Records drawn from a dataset
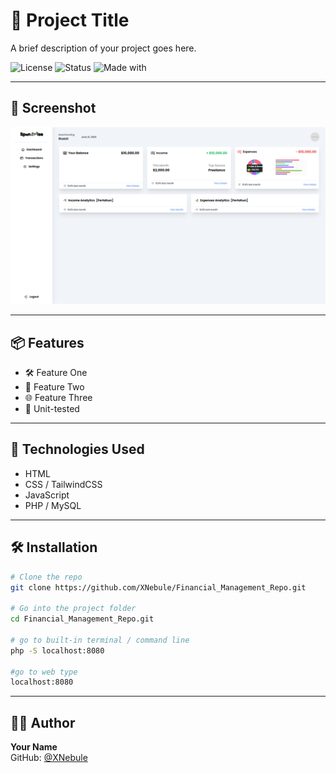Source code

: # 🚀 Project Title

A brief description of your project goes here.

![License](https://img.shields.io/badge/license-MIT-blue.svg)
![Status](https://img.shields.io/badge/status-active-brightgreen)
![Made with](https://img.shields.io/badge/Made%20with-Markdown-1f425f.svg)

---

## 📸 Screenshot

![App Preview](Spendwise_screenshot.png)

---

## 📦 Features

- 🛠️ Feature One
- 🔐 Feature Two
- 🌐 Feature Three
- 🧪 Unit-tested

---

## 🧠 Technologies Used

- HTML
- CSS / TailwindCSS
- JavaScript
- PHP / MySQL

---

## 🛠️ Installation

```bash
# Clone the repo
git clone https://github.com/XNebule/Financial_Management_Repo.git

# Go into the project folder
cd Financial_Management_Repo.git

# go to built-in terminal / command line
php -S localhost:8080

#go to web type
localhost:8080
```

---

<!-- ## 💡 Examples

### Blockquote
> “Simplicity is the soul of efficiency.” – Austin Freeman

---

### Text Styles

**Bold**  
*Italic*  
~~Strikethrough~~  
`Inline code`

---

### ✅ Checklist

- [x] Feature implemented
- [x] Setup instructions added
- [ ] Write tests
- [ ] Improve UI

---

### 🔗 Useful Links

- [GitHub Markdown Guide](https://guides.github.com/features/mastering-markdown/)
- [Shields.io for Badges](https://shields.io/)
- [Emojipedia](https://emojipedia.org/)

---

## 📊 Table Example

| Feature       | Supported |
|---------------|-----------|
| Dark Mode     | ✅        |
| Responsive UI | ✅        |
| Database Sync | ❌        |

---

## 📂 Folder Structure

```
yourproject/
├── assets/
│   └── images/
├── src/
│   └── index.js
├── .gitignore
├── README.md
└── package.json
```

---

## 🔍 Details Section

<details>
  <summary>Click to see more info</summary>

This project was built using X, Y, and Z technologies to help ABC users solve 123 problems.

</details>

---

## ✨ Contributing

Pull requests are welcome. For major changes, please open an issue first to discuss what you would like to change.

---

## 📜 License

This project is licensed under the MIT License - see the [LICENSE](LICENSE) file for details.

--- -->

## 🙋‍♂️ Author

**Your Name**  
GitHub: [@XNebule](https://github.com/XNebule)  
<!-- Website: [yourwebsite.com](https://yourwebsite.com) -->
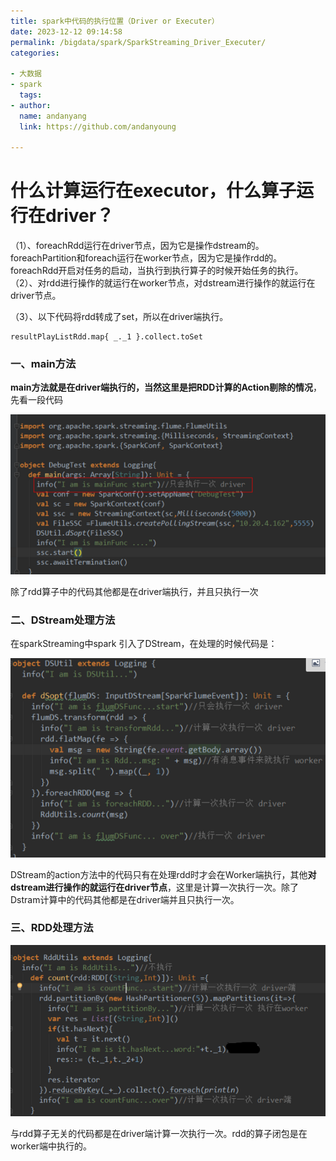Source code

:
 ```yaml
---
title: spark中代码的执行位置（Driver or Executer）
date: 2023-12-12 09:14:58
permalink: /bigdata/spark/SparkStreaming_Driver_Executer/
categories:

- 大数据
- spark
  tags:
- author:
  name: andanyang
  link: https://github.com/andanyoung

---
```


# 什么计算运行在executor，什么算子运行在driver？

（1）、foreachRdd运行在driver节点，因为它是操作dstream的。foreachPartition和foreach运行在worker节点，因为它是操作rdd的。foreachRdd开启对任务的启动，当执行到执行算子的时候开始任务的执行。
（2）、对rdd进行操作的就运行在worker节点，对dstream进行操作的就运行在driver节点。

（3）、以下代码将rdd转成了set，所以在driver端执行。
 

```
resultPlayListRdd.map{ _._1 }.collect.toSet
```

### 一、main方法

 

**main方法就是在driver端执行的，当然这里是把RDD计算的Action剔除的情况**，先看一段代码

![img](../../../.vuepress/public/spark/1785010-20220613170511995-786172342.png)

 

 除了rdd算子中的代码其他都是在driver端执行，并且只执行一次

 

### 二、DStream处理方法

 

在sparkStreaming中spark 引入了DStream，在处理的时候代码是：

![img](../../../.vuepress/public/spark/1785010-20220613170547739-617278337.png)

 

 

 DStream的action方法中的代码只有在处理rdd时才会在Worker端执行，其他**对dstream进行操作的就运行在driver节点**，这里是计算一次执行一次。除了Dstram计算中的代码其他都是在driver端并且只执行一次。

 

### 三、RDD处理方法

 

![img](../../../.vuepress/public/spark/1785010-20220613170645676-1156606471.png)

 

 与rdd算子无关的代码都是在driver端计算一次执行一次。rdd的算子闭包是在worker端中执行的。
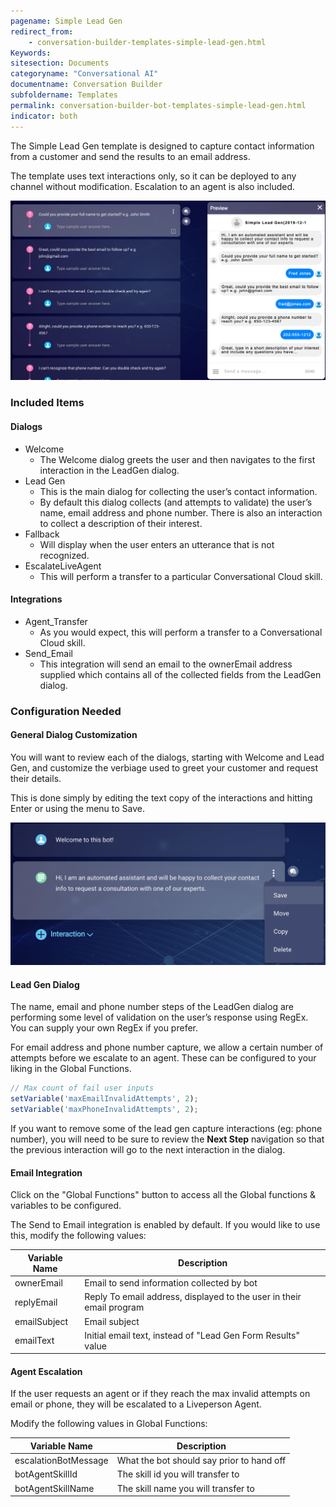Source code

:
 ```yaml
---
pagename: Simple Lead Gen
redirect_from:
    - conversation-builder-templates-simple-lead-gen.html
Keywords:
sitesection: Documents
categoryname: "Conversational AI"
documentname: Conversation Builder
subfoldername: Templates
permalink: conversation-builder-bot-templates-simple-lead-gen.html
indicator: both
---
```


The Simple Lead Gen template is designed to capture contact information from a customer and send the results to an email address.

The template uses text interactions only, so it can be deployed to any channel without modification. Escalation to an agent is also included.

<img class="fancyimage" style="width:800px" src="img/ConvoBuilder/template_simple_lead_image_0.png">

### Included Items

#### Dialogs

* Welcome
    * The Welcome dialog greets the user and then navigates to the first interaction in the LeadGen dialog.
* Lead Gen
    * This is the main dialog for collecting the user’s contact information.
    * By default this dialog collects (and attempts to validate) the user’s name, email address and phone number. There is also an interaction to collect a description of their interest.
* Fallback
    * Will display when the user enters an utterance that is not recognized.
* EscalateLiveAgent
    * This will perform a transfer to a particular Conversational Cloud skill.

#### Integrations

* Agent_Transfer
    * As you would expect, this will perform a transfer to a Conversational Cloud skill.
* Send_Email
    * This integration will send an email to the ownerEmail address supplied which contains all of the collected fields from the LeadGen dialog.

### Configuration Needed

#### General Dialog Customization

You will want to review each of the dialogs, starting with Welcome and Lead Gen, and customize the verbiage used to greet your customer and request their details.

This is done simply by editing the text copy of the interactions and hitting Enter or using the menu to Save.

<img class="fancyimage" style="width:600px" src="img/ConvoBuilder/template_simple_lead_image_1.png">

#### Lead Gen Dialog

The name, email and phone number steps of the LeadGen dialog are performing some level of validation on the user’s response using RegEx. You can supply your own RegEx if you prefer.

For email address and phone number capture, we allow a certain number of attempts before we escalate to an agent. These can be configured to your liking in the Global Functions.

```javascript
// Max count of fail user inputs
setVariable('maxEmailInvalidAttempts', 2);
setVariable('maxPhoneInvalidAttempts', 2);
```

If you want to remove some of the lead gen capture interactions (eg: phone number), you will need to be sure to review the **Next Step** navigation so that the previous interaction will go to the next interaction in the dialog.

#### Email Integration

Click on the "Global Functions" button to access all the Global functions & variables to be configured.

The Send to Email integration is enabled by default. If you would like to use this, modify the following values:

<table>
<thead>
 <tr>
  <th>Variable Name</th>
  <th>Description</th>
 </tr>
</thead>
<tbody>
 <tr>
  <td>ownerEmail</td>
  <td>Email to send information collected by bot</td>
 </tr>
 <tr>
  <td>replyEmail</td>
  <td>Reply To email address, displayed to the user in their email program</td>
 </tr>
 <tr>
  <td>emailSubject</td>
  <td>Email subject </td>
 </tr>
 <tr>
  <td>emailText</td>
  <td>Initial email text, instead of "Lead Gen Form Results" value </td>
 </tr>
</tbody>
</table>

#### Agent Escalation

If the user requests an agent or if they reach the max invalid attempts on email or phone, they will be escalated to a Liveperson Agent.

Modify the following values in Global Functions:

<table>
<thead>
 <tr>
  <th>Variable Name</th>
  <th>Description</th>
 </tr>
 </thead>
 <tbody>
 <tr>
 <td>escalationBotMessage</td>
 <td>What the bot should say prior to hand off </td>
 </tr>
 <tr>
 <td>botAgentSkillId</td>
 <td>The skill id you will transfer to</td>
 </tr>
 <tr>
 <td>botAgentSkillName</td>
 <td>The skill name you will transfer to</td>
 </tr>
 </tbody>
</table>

- _What is needed_:
Please print the data above in its entirety, exactly, but without any picture.

- _Your solution_:
Source code

: # 🚀 Project Title

A brief description of your project goes here.

![License](https://img.shields.io/badge/license-MIT-blue.svg)
![Status](https://img.shields.io/badge/status-active-brightgreen)
![Made with](https://img.shields.io/badge/Made%20with-Markdown-1f425f.svg)

---

## 📸 Screenshot

![App Preview](Spendwise_screenshot.png)

---

## 📦 Features

- 🛠️ Feature One
- 🔐 Feature Two
- 🌐 Feature Three
- 🧪 Unit-tested

---

## 🧠 Technologies Used

- HTML
- CSS / TailwindCSS
- JavaScript
- PHP / MySQL

---

## 🛠️ Installation

```bash
# Clone the repo
git clone https://github.com/XNebule/Financial_Management_Repo.git

# Go into the project folder
cd Financial_Management_Repo.git

# go to built-in terminal / command line
php -S localhost:8080

#go to web type
localhost:8080
```

---

<!-- ## 💡 Examples

### Blockquote
> “Simplicity is the soul of efficiency.” – Austin Freeman

---

### Text Styles

**Bold**  
*Italic*  
~~Strikethrough~~  
`Inline code`

---

### ✅ Checklist

- [x] Feature implemented
- [x] Setup instructions added
- [ ] Write tests
- [ ] Improve UI

---

### 🔗 Useful Links

- [GitHub Markdown Guide](https://guides.github.com/features/mastering-markdown/)
- [Shields.io for Badges](https://shields.io/)
- [Emojipedia](https://emojipedia.org/)

---

## 📊 Table Example

| Feature       | Supported |
|---------------|-----------|
| Dark Mode     | ✅        |
| Responsive UI | ✅        |
| Database Sync | ❌        |

---

## 📂 Folder Structure

```
yourproject/
├── assets/
│   └── images/
├── src/
│   └── index.js
├── .gitignore
├── README.md
└── package.json
```

---

## 🔍 Details Section

<details>
  <summary>Click to see more info</summary>

This project was built using X, Y, and Z technologies to help ABC users solve 123 problems.

</details>

---

## ✨ Contributing

Pull requests are welcome. For major changes, please open an issue first to discuss what you would like to change.

---

## 📜 License

This project is licensed under the MIT License - see the [LICENSE](LICENSE) file for details.

--- -->

## 🙋‍♂️ Author

**Your Name**  
GitHub: [@XNebule](https://github.com/XNebule)  
<!-- Website: [yourwebsite.com](https://yourwebsite.com) -->
Source code

:
 ```yaml
---
title: spark中代码的执行位置（Driver or Executer）
date: 2023-12-12 09:14:58
permalink: /bigdata/spark/SparkStreaming_Driver_Executer/
categories:

- 大数据
- spark
  tags:
- author:
  name: andanyang
  link: https://github.com/andanyoung

---
```


# 什么计算运行在executor，什么算子运行在driver？

（1）、foreachRdd运行在driver节点，因为它是操作dstream的。foreachPartition和foreach运行在worker节点，因为它是操作rdd的。foreachRdd开启对任务的启动，当执行到执行算子的时候开始任务的执行。
（2）、对rdd进行操作的就运行在worker节点，对dstream进行操作的就运行在driver节点。

（3）、以下代码将rdd转成了set，所以在driver端执行。
 

```
resultPlayListRdd.map{ _._1 }.collect.toSet
```

### 一、main方法

 

**main方法就是在driver端执行的，当然这里是把RDD计算的Action剔除的情况**，先看一段代码

![img](../../../.vuepress/public/spark/1785010-20220613170511995-786172342.png)

 

 除了rdd算子中的代码其他都是在driver端执行，并且只执行一次

 

### 二、DStream处理方法

 

在sparkStreaming中spark 引入了DStream，在处理的时候代码是：

![img](../../../.vuepress/public/spark/1785010-20220613170547739-617278337.png)

 

 

 DStream的action方法中的代码只有在处理rdd时才会在Worker端执行，其他**对dstream进行操作的就运行在driver节点**，这里是计算一次执行一次。除了Dstram计算中的代码其他都是在driver端并且只执行一次。

 

### 三、RDD处理方法

 

![img](../../../.vuepress/public/spark/1785010-20220613170645676-1156606471.png)

 

 与rdd算子无关的代码都是在driver端计算一次执行一次。rdd的算子闭包是在worker端中执行的。
Source code

:
 ```yaml
---
pagename: Simple Lead Gen
redirect_from:
    - conversation-builder-templates-simple-lead-gen.html
Keywords:
sitesection: Documents
categoryname: "Conversational AI"
documentname: Conversation Builder
subfoldername: Templates
permalink: conversation-builder-bot-templates-simple-lead-gen.html
indicator: both
---
```


The Simple Lead Gen template is designed to capture contact information from a customer and send the results to an email address.

The template uses text interactions only, so it can be deployed to any channel without modification. Escalation to an agent is also included.

<img class="fancyimage" style="width:800px" src="img/ConvoBuilder/template_simple_lead_image_0.png">

### Included Items

#### Dialogs

* Welcome
    * The Welcome dialog greets the user and then navigates to the first interaction in the LeadGen dialog.
* Lead Gen
    * This is the main dialog for collecting the user’s contact information.
    * By default this dialog collects (and attempts to validate) the user’s name, email address and phone number. There is also an interaction to collect a description of their interest.
* Fallback
    * Will display when the user enters an utterance that is not recognized.
* EscalateLiveAgent
    * This will perform a transfer to a particular Conversational Cloud skill.

#### Integrations

* Agent_Transfer
    * As you would expect, this will perform a transfer to a Conversational Cloud skill.
* Send_Email
    * This integration will send an email to the ownerEmail address supplied which contains all of the collected fields from the LeadGen dialog.

### Configuration Needed

#### General Dialog Customization

You will want to review each of the dialogs, starting with Welcome and Lead Gen, and customize the verbiage used to greet your customer and request their details.

This is done simply by editing the text copy of the interactions and hitting Enter or using the menu to Save.

<img class="fancyimage" style="width:600px" src="img/ConvoBuilder/template_simple_lead_image_1.png">

#### Lead Gen Dialog

The name, email and phone number steps of the LeadGen dialog are performing some level of validation on the user’s response using RegEx. You can supply your own RegEx if you prefer.

For email address and phone number capture, we allow a certain number of attempts before we escalate to an agent. These can be configured to your liking in the Global Functions.

```javascript
// Max count of fail user inputs
setVariable('maxEmailInvalidAttempts', 2);
setVariable('maxPhoneInvalidAttempts', 2);
```

If you want to remove some of the lead gen capture interactions (eg: phone number), you will need to be sure to review the **Next Step** navigation so that the previous interaction will go to the next interaction in the dialog.

#### Email Integration

Click on the "Global Functions" button to access all the Global functions & variables to be configured.

The Send to Email integration is enabled by default. If you would like to use this, modify the following values:

<table>
<thead>
 <tr>
  <th>Variable Name</th>
  <th>Description</th>
 </tr>
</thead>
<tbody>
 <tr>
  <td>ownerEmail</td>
  <td>Email to send information collected by bot</td>
 </tr>
 <tr>
  <td>replyEmail</td>
  <td>Reply To email address, displayed to the user in their email program</td>
 </tr>
 <tr>
  <td>emailSubject</td>
  <td>Email subject </td>
 </tr>
 <tr>
  <td>emailText</td>
  <td>Initial email text, instead of "Lead Gen Form Results" value </td>
 </tr>
</tbody>
</table>

#### Agent Escalation

If the user requests an agent or if they reach the max invalid attempts on email or phone, they will be escalated to a Liveperson Agent.

Modify the following values in Global Functions:

<table>
<thead>
 <tr>
  <th>Variable Name</th>
  <th>Description</th>
 </tr>
 </thead>
 <tbody>
 <tr>
 <td>escalationBotMessage</td>
 <td>What the bot should say prior to hand off </td>
 </tr>
 <tr>
 <td>botAgentSkillId</td>
 <td>The skill id you will transfer to</td>
 </tr>
 <tr>
 <td>botAgentSkillName</td>
 <td>The skill name you will transfer to</td>
 </tr>
 </tbody>
</table>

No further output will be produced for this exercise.